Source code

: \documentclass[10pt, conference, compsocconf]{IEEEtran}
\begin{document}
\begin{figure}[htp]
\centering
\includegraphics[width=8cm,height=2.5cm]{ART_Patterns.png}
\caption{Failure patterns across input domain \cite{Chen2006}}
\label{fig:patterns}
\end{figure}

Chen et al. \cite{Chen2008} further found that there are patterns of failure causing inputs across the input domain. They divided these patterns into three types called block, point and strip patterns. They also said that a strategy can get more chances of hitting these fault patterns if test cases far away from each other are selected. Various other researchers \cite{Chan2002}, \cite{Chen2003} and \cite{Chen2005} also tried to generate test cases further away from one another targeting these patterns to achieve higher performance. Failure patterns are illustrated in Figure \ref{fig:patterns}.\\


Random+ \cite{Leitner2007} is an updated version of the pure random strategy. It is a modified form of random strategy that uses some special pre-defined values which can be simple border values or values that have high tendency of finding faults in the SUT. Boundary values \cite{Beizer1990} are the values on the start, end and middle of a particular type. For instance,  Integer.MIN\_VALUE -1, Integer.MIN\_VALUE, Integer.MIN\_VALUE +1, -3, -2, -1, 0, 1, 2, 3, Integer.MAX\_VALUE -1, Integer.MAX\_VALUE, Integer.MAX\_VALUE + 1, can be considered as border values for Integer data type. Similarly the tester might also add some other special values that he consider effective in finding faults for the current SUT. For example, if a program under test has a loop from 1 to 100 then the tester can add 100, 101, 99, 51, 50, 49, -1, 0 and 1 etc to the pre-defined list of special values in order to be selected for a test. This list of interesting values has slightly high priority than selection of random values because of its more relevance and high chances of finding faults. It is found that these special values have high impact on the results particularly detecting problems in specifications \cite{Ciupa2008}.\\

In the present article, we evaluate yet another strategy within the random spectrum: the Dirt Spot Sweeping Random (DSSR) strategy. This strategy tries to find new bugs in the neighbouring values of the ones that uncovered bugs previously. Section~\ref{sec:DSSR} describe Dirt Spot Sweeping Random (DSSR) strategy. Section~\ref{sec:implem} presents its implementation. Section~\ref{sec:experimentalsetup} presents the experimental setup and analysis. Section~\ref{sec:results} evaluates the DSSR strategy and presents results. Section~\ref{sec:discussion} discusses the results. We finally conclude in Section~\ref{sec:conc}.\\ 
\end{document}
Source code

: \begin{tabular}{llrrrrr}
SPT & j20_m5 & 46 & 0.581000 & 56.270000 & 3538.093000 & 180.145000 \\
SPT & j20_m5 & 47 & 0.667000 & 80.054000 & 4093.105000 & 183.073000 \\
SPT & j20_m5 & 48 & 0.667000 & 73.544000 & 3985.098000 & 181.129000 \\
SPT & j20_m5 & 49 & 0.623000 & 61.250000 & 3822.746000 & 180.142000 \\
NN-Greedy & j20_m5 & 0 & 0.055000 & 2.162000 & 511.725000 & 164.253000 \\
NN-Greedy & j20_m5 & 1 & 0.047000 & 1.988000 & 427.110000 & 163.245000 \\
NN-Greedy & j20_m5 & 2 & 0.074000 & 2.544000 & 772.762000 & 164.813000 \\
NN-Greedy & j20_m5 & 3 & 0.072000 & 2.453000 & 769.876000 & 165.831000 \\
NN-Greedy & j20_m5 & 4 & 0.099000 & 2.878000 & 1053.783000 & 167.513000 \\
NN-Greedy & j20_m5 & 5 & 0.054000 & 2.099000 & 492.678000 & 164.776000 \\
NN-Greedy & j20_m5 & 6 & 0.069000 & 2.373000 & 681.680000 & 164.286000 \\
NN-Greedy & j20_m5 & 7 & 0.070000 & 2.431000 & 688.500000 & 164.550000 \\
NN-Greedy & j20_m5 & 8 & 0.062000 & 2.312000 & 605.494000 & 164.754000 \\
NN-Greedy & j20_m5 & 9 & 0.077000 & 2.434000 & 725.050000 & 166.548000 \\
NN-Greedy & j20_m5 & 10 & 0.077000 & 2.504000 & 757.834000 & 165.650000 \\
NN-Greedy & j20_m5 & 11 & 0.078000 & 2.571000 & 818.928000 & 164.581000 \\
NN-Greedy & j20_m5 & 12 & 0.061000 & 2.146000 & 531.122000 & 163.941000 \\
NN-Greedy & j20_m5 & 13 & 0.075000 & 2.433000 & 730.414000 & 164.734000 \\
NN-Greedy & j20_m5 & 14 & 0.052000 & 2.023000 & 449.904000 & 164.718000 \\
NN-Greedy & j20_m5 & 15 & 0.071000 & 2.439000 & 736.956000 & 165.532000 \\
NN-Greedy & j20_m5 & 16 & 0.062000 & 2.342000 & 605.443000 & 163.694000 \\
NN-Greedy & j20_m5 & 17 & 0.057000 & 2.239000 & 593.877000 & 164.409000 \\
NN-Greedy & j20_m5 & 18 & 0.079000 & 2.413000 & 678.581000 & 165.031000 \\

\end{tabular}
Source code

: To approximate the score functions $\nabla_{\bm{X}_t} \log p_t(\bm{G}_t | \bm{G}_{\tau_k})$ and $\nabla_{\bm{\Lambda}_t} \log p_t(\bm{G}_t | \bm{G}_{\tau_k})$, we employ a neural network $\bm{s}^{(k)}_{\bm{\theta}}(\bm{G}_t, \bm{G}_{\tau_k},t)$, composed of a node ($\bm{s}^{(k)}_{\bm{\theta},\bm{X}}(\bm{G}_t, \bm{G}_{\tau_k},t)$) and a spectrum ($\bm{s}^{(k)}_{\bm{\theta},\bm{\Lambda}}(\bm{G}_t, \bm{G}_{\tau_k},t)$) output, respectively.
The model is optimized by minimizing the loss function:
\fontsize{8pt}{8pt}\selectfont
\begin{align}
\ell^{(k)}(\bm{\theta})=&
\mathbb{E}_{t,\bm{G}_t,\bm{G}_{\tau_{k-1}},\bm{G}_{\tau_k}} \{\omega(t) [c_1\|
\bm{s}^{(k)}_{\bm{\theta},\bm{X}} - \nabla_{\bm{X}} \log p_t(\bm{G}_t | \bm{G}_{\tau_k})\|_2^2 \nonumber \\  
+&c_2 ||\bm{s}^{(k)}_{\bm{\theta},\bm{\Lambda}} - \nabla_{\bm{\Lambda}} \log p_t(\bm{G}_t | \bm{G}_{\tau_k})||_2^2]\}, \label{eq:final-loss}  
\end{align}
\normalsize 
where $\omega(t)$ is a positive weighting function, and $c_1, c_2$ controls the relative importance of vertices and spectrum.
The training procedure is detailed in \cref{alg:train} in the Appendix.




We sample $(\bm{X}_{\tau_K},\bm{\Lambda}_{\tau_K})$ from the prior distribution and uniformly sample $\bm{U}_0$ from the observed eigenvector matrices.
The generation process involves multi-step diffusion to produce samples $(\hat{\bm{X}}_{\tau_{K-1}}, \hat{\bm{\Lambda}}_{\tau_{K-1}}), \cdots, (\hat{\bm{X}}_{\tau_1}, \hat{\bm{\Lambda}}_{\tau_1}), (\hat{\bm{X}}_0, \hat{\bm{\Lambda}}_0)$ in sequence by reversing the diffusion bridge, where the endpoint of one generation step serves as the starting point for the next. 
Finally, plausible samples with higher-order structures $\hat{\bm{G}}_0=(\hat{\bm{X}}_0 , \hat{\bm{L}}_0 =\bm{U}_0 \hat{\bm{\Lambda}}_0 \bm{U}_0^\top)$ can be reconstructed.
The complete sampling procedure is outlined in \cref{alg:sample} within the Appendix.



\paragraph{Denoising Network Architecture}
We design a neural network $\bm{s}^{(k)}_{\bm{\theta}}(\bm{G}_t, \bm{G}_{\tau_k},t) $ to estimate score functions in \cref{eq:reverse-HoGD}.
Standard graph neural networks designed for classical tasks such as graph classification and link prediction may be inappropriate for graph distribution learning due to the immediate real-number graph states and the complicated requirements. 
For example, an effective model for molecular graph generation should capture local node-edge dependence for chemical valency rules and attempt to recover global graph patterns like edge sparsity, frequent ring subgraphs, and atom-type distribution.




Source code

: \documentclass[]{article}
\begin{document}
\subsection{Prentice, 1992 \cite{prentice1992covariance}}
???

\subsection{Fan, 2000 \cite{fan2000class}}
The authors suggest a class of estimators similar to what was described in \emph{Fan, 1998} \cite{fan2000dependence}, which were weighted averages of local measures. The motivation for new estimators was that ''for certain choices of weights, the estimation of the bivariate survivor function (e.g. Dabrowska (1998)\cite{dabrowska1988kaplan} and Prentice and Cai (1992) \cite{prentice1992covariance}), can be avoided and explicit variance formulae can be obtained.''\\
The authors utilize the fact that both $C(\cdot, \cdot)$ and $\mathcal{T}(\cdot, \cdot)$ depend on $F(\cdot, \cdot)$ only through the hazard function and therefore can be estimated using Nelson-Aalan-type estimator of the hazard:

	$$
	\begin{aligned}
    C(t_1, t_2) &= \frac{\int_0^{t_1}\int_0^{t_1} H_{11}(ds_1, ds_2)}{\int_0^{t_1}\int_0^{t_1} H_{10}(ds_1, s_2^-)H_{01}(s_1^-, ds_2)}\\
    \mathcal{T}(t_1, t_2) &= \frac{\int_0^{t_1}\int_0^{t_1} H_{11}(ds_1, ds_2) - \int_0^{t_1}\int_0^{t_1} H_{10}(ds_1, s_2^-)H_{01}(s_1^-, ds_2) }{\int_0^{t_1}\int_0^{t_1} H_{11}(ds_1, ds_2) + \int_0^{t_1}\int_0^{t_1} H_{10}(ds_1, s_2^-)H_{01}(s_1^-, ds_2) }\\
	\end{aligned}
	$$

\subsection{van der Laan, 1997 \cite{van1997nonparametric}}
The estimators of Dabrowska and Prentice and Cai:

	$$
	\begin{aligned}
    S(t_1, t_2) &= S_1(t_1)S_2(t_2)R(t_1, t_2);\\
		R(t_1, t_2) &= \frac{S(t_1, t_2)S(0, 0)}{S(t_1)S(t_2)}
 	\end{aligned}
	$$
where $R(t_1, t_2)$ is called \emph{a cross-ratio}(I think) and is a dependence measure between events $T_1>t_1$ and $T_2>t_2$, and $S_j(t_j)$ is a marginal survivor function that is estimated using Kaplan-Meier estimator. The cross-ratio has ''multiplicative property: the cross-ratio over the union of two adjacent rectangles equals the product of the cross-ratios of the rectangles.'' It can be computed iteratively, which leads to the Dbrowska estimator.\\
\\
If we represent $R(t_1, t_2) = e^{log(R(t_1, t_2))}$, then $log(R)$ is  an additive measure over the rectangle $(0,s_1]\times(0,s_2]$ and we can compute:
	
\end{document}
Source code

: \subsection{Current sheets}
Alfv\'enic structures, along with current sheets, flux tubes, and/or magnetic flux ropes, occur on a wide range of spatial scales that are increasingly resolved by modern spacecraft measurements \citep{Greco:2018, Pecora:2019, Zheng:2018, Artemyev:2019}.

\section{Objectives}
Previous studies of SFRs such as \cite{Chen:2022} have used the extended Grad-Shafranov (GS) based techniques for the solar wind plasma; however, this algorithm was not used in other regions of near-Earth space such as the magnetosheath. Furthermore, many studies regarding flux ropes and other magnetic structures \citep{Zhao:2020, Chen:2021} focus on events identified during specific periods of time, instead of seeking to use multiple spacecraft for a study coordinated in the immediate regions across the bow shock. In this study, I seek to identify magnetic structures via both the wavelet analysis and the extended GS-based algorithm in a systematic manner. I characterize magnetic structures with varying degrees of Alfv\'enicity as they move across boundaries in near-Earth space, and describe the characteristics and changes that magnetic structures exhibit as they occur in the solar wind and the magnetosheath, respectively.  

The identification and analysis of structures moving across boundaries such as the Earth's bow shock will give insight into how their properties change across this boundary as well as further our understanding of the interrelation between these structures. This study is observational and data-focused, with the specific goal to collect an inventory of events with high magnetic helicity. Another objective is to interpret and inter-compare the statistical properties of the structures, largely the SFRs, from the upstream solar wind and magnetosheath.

- **PROBLEM STATEMENT**
Scan the entries for lines holding the string "procedure", then copy every one of them.

- **COMPLETED TASK**
The training procedure is detailed in \cref{alg:train} in the Appendix.
The complete sampling procedure is outlined in \cref{alg:sample} within the Appendix.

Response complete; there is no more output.